In western society, in particular, a great majority hold the perception that women choose to enter into the commercial sex trade. However, the majority of women in the sex trade, and more specifically in the case of trafficked women and girls who are coerced or forced into servitude, face a different reality.In addition, unbeknownst to most people a lot of people participate in sex tourism.
Sex tourism is the act of traveling or vacationing for the sole purpose of having sex. This is a whopping billion dollar industry that encourages the sexual exploitation of women and girls. Many sex tours only feature underage girls. The tours market to pedophiles who prey on young children, and men who believe that having sex with virgins or young girls will cure sexually transmitted diseases. The result of this ends up with men spreading HIV and other STDs to their young victims, creating disease epidemics.Trafficking has a terrible effect on the mental, emotional and physical well being of the women and girls who are victims. Aside from the physical abuse, trafficked women suffer extreme emotional distress, including shame, grief, fear, distrust and suicidal thoughts.

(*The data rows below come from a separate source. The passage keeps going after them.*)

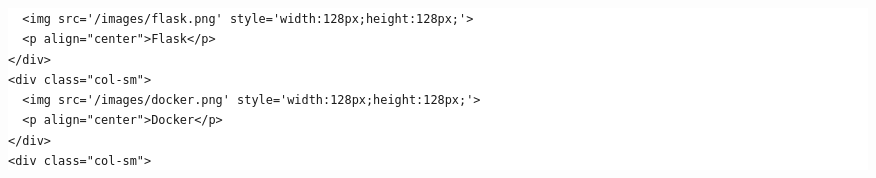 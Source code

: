       <img src='/images/flask.png' style='width:128px;height:128px;'>
      <p align="center">Flask</p>
    </div>
    <div class="col-sm">
      <img src='/images/docker.png' style='width:128px;height:128px;'>
      <p align="center">Docker</p>
    </div>
    <div class="col-sm">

Victims often experience post-traumatic stress disorder, which entails acute anxiety, depression, and insomnia. Many victims turn to drugs and alcohol as a method of escape as well as to temporarily reduce the pain.Sex trafficking signals societal breakdown by removing women and girls from their families and communities. Trafficking also aids in helping organized crime groups that usually participate in many other illegal activities, including drug and weapons trafficking and money laundering. It negatively impacts local and national labor markets, due to the loss of human resources. Sex trafficking burdens public health systems. And trafficking erodes government authority, encourages widespread corruption, and threatens the security of vulnerable populations.